Ce dimanche 8 mars à 18h15, le candidat LR aux municipales 2026 Jean-Philippe Vetter ouvre les portes du Café Brant, 11 place de l’Université, pour un moment d’échange public avec Shannon Seban. L’entrée est libre. Le ton voulu : simple, direct, ancré dans les valeurs républicaines. Mais qui est vraiment cette femme que Vetter présente comme « jeune, engagée et brillante » ?
Un parcours politique atypique, entre macronisme et droite dure
Shannon Seban n’est pas une inconnue du monde politique français, même si son nom reste peu familier au grand public strasbourgeois. Adhérente de Renaissance (ex-LREM) depuis 2017, elle en a présidé la fédération de Seine-Saint-Denis en 2023 et siégé à son bureau exécutif. Parallèlement, elle est élue municipale d’opposition à Rosny-sous-Bois depuis 2020, sur une liste LR conduite par Claude Capillon mais aussi cheffe de cabinet de Brigitte Klinkert pendant 2 mois en 2020.
Fin 2025, rupture nette : elle quitte la majorité présidentielle pour rejoindre Les Républicains. Elle justifie ce virage par une critique de « la banalisation de l’antisémitisme » et du « recul des valeurs républicaines » au sein de la macronie, et se positionne désormais sur une ligne ferme — laïcité, sécurité, souveraineté européenne.
Son engagement politique s’est également traduit par plusieurs candidatures nationales, sans succès jusqu’ici. Aux législatives 2022, elle se présente dans la 4e circonscription de la Loire et obtient 16,84 % au premier tour, sans se qualifier. En 2024, elle tente sa chance dans la 10e du Val-de-Marne face à Mathilde Panot (LFI) : elle termine deuxième au premier tour avec 24,25 %, mais s’incline au second avec 43,97 % pour son adversaire. Elle figurait également sur la liste Renaissance de Valérie Hayer aux européennes 2024 (25e place), une liste qui réalise environ 14 % au niveau national — sans l’emmener au Parlement.
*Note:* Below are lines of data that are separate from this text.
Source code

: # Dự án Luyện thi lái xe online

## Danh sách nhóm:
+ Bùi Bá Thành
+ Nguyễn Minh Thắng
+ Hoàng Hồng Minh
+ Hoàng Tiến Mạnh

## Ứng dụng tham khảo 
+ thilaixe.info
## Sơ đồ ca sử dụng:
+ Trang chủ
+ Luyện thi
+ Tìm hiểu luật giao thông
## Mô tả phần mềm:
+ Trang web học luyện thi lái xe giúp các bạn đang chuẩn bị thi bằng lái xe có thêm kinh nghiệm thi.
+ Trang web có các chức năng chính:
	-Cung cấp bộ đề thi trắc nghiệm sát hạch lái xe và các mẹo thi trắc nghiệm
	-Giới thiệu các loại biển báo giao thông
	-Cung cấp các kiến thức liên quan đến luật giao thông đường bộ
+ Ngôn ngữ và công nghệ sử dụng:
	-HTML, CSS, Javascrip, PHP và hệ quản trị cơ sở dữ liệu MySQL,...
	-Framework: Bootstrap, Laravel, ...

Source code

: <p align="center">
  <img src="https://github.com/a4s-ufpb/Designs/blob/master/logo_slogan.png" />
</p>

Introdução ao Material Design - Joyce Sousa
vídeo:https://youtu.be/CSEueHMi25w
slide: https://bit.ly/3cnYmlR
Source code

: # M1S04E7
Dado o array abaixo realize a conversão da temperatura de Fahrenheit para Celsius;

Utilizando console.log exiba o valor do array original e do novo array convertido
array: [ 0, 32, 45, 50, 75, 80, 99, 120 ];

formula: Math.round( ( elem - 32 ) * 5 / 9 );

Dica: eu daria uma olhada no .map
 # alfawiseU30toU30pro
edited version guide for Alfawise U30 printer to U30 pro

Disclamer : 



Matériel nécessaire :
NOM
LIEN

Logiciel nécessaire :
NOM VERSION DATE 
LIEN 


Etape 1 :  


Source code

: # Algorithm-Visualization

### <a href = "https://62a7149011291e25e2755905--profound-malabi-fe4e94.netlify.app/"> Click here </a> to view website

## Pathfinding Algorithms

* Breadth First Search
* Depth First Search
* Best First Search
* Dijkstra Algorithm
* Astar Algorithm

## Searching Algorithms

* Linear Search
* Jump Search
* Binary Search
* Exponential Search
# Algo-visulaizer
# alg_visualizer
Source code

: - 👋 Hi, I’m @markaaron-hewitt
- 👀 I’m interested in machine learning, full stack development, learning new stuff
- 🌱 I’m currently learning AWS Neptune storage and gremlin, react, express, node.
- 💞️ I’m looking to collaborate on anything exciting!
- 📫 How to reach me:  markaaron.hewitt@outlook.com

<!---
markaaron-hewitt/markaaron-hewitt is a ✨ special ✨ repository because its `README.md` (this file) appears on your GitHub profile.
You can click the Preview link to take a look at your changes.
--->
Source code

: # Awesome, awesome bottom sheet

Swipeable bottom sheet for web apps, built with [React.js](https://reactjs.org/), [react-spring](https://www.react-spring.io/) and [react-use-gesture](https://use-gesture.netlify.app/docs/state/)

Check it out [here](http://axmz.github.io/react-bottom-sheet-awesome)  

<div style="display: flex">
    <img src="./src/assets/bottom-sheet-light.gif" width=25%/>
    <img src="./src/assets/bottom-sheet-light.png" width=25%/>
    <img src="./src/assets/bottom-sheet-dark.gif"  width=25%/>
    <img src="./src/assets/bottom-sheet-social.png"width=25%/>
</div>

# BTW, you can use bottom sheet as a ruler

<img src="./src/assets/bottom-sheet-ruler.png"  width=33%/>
Un livre et des polémiques télévisées
Shannon Seban est également auteure d’un ouvrage intitulé Française, juive, et alors ?, dans lequel elle aborde son identité, l’antisémitisme et l’engagement républicain. Ce livre l’a propulsée sur plusieurs plateaux médiatiques, non sans remous. Sur CNews, face à Pascal Praud et Charlotte d’Ornellas, l’accueil a été pour le moins rude : Praud qualifie le livre de « bouillie », une passe d’armes qui dégénère en échange vif sur l’antisémitisme, le RN et LFI.
Plus virulente encore, la charge venue de Tribune Juive : un article l’accuse d’« instrumentaliser » la Shoah et la mémoire juive, sur un ton particulièrement agressif — la qualifiant notamment d’« inculte » ou de « nouille ». La publication déclenche des réactions au sein de la communauté juive engagée, moins sur le fond que sur la forme : beaucoup s’interrogent sur la violence des attaques entre personnalités juives dans le débat public.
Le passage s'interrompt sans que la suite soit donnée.